XLIX. Sınır ihlali & Acılı çığlıklar

7.4K 434 32
                                    

''Kokuyu duyabiliyor musun?'' dedi Claude ormanda benimle birlikte yürürken. Yavaşça başımı salladım, ve etrafa bakınmaya devam ettim.

''Jackson'a girebilmelerine nasıl izin verdiniz? Buraya kadar gelmişler. İnanılır gibi değil.'' Endişeliydim.  Jackson'da, kedi türünden başka bir türün daha kokusu dolanıyordu. Sınırlarımız ihlal edilmişti.

''Şekil değiştirip aramaya ne dersin? Belki nereden geldiklerini öğrenebiliriz. Ya da kokuları daha tanıdık gelebilir.'' Claude önerdi, ama kendimi o kadar da enerjik hissetmiyordum. Durup, arkamızdaki gruba baktım.

''Siz, şekil değiştirip arayın. Biz de eve döneceğiz. En ufak bir gelişmeden bile haberdar olmak istiyorum.''  Arkamızdakiler onaylayıp şekil değiştirmek için vücutlarını esnetirlerken, adımlarımı tam ters yöne çevirdim. Claude beni takip ederken, konuşmasına engel olamadı.

''Biz aramalıydık. Gözden kaçırdıkları şeyler olabilir.'' Omuz silktim. Her şeye ben koşamazdım. Benim yerime bunu yapabilecek birçok insan vardı.

''Bırak arasınlar, Claude. Birlikte hareket etmeyi öğrenmeleri gerek. Olası her şeye karşı hazırlıklı olmalıyız.'' Evin bahçesine girdiğimde, bir saniyeliğine duraksadım. Buna karşı güçlü olabileceğime kendimi inandırmam gerekiyordu.

Bir zamanlar babam ve kardeşimle yaşadığım bu ev, onlar olmadan bomboş geliyordu. Yirmi iki yaşıma basmak üzere olmama rağmen, ailemin ölmüş olmasını kaldıramıyordum. Bu, üzerimden hiç kalkmayacak bir yük gibiydi.

''Misafir odasında kalıyorum,'' dedi Claude yavaşça. ''Diğer hiçbir yere elimi bile sürmedim.'' Dönüp ona baktım, ve zayıf bir gülümseme gönderdim. Kollarımı boynuna dolayıp sıkıca sarıldığımda, derince nefes verdi.

''Ailemden bir tek sen kaldın, Claude,'' Sarılışıma karşılık verirken söyledim. ''Seni de kaybetmek istemiyorum.'' Onu kaybedemezdim.

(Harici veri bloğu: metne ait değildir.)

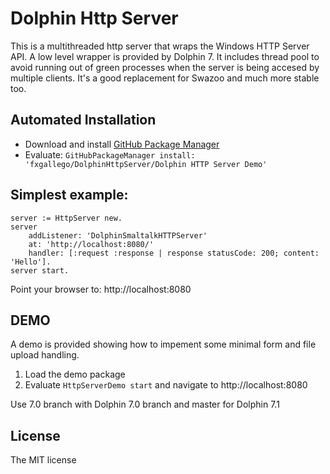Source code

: # Dolphin Http Server

This is a multithreaded http server that wraps the Windows HTTP Server API. A low level wrapper is provided by Dolphin 7.
It includes thread pool to avoid running out of green processes when the server is being accesed by multiple clients.
It's a good replacement for Swazoo and much more stable too.

## Automated Installation
* Download and install [GitHub Package Manager](https://github.com/rko281/GitHub)
* Evaluate:
  `GitHubPackageManager install: 'fxgallego/DolphinHttpServer/Dolphin HTTP Server Demo'`

## Simplest example:
```
server := HttpServer new.
server
	addListener: 'DolphinSmaltalkHTTPServer'
	at: 'http://localhost:8080/'
	handler: [:request :response | response statusCode: 200; content: 'Hello'].
server start.
```
Point your browser to: http://localhost:8080

## DEMO
A demo is provided showing how to impement some minimal form and file upload handling.
1. Load the demo package
2. Evaluate `HttpServerDemo start` and navigate to http://localhost:8080

Use 7.0 branch with Dolphin 7.0 branch and master for Dolphin 7.1

## License
The MIT license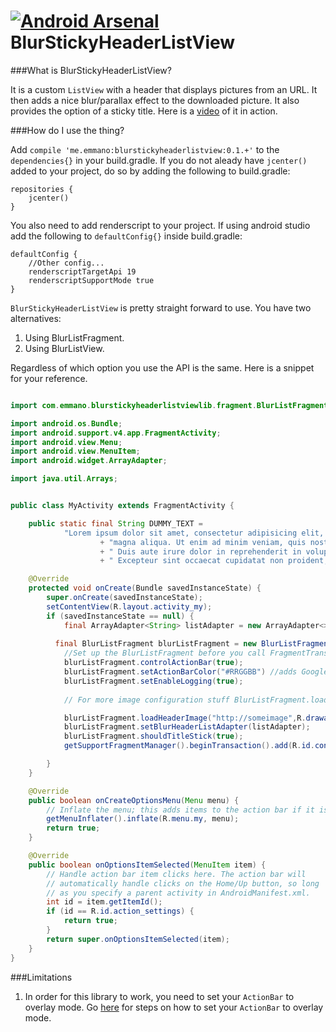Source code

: [![Android Arsenal](https://img.shields.io/badge/Android%20Arsenal-BlurStickyHeaderListView-brightgreen.svg?style=flat)](https://android-arsenal.com/details/1/939)
BlurStickyHeaderListView
========================

###What is BlurStickyHeaderListView?

It is a custom `ListView` with a header that displays pictures from an URL. It then adds a nice blur/parallax effect to the downloaded picture. It also provides the option of a sticky title. Here is a [video](https://vid.me/bHJ) of it in action.

###How do I use the thing?

Add `compile 'me.emmano:blurstickyheaderlistview:0.1.+'` to the `dependencies{}` in your build.gradle. If you do not aleady have `jcenter()` added to your project, do so by adding the following to build.gradle:

    repositories {
        jcenter()
    }
You also need to add renderscript to your project. If using android studio add the following to `defaultConfig{}` inside build.gradle:

    defaultConfig {
        //Other config...
        renderscriptTargetApi 19
        renderscriptSupportMode true
    }
`BlurStickyHeaderListView` is pretty straight forward to use. You have two alternatives:

1. Using BlurListFragment.
2. Using BlurListView.


Regardless of which option you use the API is the same. Here is a snippet for your reference.
``` java

import com.emmano.blurstickyheaderlistviewlib.fragment.BlurListFragment;

import android.os.Bundle;
import android.support.v4.app.FragmentActivity;
import android.view.Menu;
import android.view.MenuItem;
import android.widget.ArrayAdapter;

import java.util.Arrays;


public class MyActivity extends FragmentActivity {

    public static final String DUMMY_TEXT =
            "Lorem ipsum dolor sit amet, consectetur adipisicing elit, sed do eiusmod tempor incididunt ut labore et dolore "
                    + "magna aliqua. Ut enim ad minim veniam, quis nostrud exercitation ullamco laboris nisi ut aliquip ex ea commodo consequat."
                    + " Duis aute irure dolor in reprehenderit in voluptate velit esse cillum dolore eu fugiat nulla pariatur."
                    + " Excepteur sint occaecat cupidatat non proident, sunt in culpa qui officia deserunt mollit anim id est laborum.";

    @Override
    protected void onCreate(Bundle savedInstanceState) {
        super.onCreate(savedInstanceState);
        setContentView(R.layout.activity_my);
        if (savedInstanceState == null) {
            final ArrayAdapter<String> listAdapter = new ArrayAdapter<>(this, android.R.layout.simple_list_item_1, Arrays.asList(DUMMY_TEXT, DUMMY_TEXT));
            
          final BlurListFragment blurListFragment = new BlurListFragment();
            //Set up the BlurListFragment before you call FragmentTransaction.commit() methods called after commit() will do nothing.
            blurListFragment.controlActionBar(true);
            blurListFragment.setActionBarColor("#RRGGBB") //adds Google+ effect to ActionBar.
            blurListFragment.setEnableLogging(true);
            
            // For more image configuration stuff BlurListFragment.loadHeaderImage(RequestCreator picassoCreator) could be used

            blurListFragment.loadHeaderImage("http://someimage",R.drawable.ic_launcher);
            blurListFragment.setBlurHeaderListAdapter(listAdapter);
            blurListFragment.shouldTitleStick(true);
            getSupportFragmentManager().beginTransaction().add(R.id.container, blurListFragment,BlurListFragment.class.getSimpleName()).commit();

        }
    }

    @Override
    public boolean onCreateOptionsMenu(Menu menu) {
        // Inflate the menu; this adds items to the action bar if it is present.
        getMenuInflater().inflate(R.menu.my, menu);
        return true;
    }

    @Override
    public boolean onOptionsItemSelected(MenuItem item) {
        // Handle action bar item clicks here. The action bar will
        // automatically handle clicks on the Home/Up button, so long
        // as you specify a parent activity in AndroidManifest.xml.
        int id = item.getItemId();
        if (id == R.id.action_settings) {
            return true;
        }
        return super.onOptionsItemSelected(item);
    }
}
```
###Limitations

1. In order for this library to work, you need to set your `ActionBar` to overlay mode. Go [here](https://developer.android.com/training/basics/actionbar/overlaying.html#EnableOverlay) for steps on how to set your `ActionBar` to overlay mode.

Bu kadarına katlanamazdım.

''Kaybetmeyeceksin,'' dedi kararlı bir sesle. ''Ne olursa olsun, her zaman yanında olacağım.''

***   ***   ***

''Daisy.'' diye seslendi kapıdaki ses. Yattığım koltuktan doğrulup, kıza içeri girmesini işaret ettim. Kaç yaşındaydı, on altı mı?

''Sen ormanda görevlendirdiklerimden biri değil misin?'' Merakla sorduğumda, çekingen bir baş sallamayla cevapladı beni.

''Derinliklere doğru gittikçe, panter kokusu aldık. Ormanda birkaç kez şekil değiştirmişler. Beş kişiden fazla olmadıklarını düşünüyoruz.'' Kız karşımda sabırsızca dururken, alnımı ovuşturdum. Aiden olmalıydı. Kendince, benimle oyun oynamak istiyordu.

''Tamam,'' dedim. ''Gerisini ben halledeceğim.''

Çıkmak için arkasını dönmüştü ki, vücudundaki morluklar dikkatimi çekti. Ayağa kalktım ve, ''Dur!'' diyerek olduğu yerde kalmasını sağladım. Ona yaklaştıkça, morlukların tüm vücudunda olduğunu görebiliyordum. Dudakları düz bir çizgi haline geldi. ''Bunlar da nedir?'' diye sordum.

''Hiçbir şey. Sadece fazla dikkatsizim.'' Kolunu benden kurtarmaya çalıştıysa da, buna izin vermeyecek kadar sıkı tutuyordum. Canını yakmamaya dikkat ettim.

''Adın ne?'' Aniden sertleşen sesim, onu korkutmuş olmalıydı ki, söylemekte tereddüt etti.

''Aleah.'' dedi tek nefeste. Onu, biraz daha dikkatli inceledim. Kumral saçları beline kadar dökülüyor, ince vücudu morluklara direnmeyi reddediyordu. Teni, ay kadar beyazdı.